Adding the two equations, we get \[2a=8x\Rightarrow a=4x\].
Substituting the value \[a=4x\] in the equation \[a+b=6x\], we have \[4x+b=6x\Rightarrow b=2x\].
Thus, we can write \[\cos x\cos 3x=\dfrac{1}{2}\left( \cos 4x+\cos 2x \right)\].
So, we can write the equation \[\cos x\cos 2x\cos 3x=\dfrac{1}{4}\] as \[\cos x\cos 2x\cos 3x=\dfrac{1}{2}\left( \cos 4x+\cos 2x \right)\cos 2x=\dfrac{1}{4}\].
Simplifying the above equation, we have \[{{\cos }^{2}}2x+\cos 2x\cos 4x=\dfrac{1}{2}.....\left( 1 \right)\].
We know that \[\cos 2a=2{{\cos }^{2}}a-1\].
Substituting \[a=2x\] in the above equation, we have \[\cos 4x=2{{\cos }^{2}}2x-1\].
Substituting the above equation in equation (1), we have \[{{\cos }^{2}}2x+\cos 2x\left( 2{{\cos }^{2}}2x-1 \right)=\dfrac{1}{2}\].
Simplifying the above equation, we have \[4{{\cos }^{3}}2x+2{{\cos }^{2}}2x-2\cos 2x=1\].
Let’s assume \[\cos 2x=t\].
Thus, we have \[4{{t}^{3}}+2{{t}^{2}}-2t=1\]. We will find the roots of this equation.
We can rewrite this equation as \[2{{t}^{2}}\left( 2t+1 \right)-2t-1=0\].

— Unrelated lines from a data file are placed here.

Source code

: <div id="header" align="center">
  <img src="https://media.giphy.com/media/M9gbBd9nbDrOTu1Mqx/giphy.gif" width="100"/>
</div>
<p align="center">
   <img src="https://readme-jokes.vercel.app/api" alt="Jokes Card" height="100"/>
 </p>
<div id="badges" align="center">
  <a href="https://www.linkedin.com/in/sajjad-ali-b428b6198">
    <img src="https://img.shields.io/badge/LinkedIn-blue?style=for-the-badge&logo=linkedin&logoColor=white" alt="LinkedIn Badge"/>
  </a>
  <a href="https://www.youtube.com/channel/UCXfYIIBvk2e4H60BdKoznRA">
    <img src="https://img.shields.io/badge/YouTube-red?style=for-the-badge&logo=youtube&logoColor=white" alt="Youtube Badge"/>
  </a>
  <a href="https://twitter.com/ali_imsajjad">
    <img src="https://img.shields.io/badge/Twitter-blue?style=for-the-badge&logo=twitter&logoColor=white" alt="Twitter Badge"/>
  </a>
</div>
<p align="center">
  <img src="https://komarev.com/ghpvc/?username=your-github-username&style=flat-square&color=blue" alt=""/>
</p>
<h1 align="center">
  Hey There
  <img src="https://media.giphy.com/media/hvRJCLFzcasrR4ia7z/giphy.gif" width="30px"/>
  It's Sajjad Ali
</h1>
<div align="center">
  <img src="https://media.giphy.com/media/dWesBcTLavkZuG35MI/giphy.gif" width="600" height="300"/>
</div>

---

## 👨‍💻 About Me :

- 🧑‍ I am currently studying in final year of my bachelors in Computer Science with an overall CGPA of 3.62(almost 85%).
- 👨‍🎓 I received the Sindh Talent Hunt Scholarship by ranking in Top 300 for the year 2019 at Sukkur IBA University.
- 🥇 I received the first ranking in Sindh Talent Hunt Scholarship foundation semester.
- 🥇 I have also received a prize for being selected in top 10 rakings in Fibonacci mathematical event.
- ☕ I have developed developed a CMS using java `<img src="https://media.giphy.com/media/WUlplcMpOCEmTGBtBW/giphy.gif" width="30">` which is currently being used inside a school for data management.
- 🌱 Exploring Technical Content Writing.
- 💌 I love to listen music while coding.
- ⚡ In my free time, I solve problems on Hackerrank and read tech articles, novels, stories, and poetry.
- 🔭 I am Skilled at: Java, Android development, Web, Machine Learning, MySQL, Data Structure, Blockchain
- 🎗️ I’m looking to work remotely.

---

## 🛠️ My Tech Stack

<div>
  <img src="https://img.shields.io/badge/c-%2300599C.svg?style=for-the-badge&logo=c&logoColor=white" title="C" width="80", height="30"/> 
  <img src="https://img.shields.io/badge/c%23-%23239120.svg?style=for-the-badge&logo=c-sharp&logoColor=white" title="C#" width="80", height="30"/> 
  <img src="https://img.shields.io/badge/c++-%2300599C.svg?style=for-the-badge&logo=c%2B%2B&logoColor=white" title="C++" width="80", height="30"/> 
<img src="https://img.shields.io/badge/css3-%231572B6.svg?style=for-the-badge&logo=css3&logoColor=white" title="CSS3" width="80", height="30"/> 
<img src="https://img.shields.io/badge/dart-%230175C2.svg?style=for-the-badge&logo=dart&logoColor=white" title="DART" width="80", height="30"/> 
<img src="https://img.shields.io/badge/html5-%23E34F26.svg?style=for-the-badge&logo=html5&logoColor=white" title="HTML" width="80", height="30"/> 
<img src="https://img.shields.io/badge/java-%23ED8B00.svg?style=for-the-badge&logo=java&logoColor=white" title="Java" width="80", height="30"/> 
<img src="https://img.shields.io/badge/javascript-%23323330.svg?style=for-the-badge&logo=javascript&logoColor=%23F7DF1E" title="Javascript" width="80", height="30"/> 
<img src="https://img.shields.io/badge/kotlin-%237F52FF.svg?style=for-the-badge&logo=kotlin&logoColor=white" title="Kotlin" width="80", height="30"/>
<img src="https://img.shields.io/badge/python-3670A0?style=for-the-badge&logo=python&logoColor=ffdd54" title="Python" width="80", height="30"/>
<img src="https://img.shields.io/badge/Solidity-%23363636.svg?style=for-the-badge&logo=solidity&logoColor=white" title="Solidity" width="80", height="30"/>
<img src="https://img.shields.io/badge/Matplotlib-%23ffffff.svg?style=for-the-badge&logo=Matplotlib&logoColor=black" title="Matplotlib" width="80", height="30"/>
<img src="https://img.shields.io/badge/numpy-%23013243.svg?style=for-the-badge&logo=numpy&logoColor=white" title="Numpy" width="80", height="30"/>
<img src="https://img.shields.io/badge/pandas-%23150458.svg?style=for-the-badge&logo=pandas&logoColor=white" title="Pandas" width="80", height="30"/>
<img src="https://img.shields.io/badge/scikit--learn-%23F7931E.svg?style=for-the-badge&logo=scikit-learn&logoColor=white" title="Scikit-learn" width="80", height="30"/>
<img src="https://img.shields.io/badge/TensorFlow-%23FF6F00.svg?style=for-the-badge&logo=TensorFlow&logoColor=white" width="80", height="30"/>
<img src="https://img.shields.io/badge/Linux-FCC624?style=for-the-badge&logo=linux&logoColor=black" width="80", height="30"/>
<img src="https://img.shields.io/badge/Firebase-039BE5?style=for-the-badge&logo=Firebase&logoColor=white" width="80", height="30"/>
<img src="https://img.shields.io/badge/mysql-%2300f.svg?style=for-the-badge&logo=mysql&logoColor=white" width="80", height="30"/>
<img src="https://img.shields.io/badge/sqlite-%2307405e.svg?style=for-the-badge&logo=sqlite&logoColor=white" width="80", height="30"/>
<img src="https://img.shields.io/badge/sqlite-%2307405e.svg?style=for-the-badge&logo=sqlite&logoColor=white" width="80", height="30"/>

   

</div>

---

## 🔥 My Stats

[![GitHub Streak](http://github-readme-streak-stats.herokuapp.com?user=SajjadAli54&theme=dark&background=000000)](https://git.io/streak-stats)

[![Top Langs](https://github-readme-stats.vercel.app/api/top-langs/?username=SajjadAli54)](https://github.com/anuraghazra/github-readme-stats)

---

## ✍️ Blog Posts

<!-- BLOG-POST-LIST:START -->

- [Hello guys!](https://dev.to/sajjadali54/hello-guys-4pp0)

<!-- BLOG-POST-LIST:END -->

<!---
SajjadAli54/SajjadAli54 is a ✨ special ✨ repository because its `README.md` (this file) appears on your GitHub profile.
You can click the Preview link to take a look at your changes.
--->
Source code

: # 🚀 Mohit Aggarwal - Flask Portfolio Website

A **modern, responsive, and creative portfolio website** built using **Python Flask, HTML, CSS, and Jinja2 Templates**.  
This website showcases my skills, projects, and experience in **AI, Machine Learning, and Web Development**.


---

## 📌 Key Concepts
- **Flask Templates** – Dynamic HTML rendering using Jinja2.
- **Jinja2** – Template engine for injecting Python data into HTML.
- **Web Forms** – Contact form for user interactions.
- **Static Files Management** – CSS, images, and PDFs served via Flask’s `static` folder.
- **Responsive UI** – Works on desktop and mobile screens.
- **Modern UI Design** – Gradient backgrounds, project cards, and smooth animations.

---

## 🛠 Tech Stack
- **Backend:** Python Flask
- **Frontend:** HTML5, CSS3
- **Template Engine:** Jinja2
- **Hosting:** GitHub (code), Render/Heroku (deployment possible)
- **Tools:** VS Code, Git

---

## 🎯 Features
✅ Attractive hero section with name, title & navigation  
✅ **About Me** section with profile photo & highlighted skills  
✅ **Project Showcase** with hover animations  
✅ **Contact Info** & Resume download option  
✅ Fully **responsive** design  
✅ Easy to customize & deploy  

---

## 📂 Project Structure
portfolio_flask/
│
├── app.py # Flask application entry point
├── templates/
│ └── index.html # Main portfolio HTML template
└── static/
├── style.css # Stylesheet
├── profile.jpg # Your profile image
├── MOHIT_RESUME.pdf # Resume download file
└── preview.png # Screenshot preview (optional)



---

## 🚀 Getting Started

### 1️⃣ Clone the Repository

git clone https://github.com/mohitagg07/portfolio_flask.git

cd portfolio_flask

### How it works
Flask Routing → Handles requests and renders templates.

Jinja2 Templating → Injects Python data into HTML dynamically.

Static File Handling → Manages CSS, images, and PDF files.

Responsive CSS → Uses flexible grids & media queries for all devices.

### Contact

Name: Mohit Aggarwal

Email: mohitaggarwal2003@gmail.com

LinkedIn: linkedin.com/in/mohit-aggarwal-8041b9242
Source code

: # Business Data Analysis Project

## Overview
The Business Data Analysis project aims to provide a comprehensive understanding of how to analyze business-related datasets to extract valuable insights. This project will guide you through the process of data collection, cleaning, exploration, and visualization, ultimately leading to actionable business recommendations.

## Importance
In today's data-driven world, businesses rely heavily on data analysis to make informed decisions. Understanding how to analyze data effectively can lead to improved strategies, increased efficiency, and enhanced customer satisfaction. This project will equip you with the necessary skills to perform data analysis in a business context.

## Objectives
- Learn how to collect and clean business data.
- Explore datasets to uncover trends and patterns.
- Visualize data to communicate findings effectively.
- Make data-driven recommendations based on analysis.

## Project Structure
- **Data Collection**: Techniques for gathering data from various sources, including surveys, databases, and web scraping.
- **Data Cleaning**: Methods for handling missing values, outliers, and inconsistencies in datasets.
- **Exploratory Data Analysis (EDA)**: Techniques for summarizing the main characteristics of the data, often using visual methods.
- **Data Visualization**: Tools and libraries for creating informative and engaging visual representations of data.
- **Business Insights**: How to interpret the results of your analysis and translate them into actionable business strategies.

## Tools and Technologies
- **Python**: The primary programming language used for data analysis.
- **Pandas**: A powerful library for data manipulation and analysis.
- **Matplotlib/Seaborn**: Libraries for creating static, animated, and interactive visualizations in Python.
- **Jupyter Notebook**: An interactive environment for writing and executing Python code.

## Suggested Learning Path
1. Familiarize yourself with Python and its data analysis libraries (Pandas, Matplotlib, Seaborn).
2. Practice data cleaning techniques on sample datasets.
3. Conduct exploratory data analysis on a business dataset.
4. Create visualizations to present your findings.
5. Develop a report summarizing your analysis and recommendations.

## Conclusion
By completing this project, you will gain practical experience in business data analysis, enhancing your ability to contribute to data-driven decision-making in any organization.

Further simplifying the above equation, we have \[2{{t}^{2}}\left( 2t+1 \right)-1\left( 2t+1 \right)=0\].
Taking out the common terms, we have \[\left( 2t+1 \right)\left( 2{{t}^{2}}-1 \right)=0\].
So, we have \[t=\dfrac{-1}{2},\pm \dfrac{1}{\sqrt{2}}\].
Thus, we have \[\cos 2x=\dfrac{-1}{2},\pm \dfrac{1}{\sqrt{2}}\].
For \[\cos 2x=\dfrac{-1}{2}\], we have \[2x=\left( 2n+1 \right)\pi \pm \dfrac{\pi }{3}\Rightarrow x=\left( n+\dfrac{1}{2} \right)\pi \pm \dfrac{\pi }{6}\].
For \[\cos 2x=\pm \dfrac{1}{\sqrt{2}}\], we have \[2x=n\pi \pm \dfrac{\pi }{4}\Rightarrow x=\dfrac{n\pi }{2}\pm \dfrac{\pi }{8}\].

Hence, the solutions of the equation \[\cos x\cos 2x\cos 3x=\dfrac{1}{4}\] are \[x=\left( 2n+1 \right)\dfrac{\pi }{8}\] and \[x=m\pi \pm \dfrac{\pi }{6}\], which are options (b) and (d).

Note: One must consider all possible values of x which satisfy the given trigonometric equation. We should write the general solution of the trigonometric equation. Also, it’s important to use the trigonometric identity \[\cos a+\cos b=2\cos \left( \dfrac{a+b}{2} \right)\cos \left( \dfrac{a-b}{2} \right)\] to simplify the right hand side of the equation. One must also know the values of trigonometric functions at certain angles to find the possible solutions of the trigonometric equation.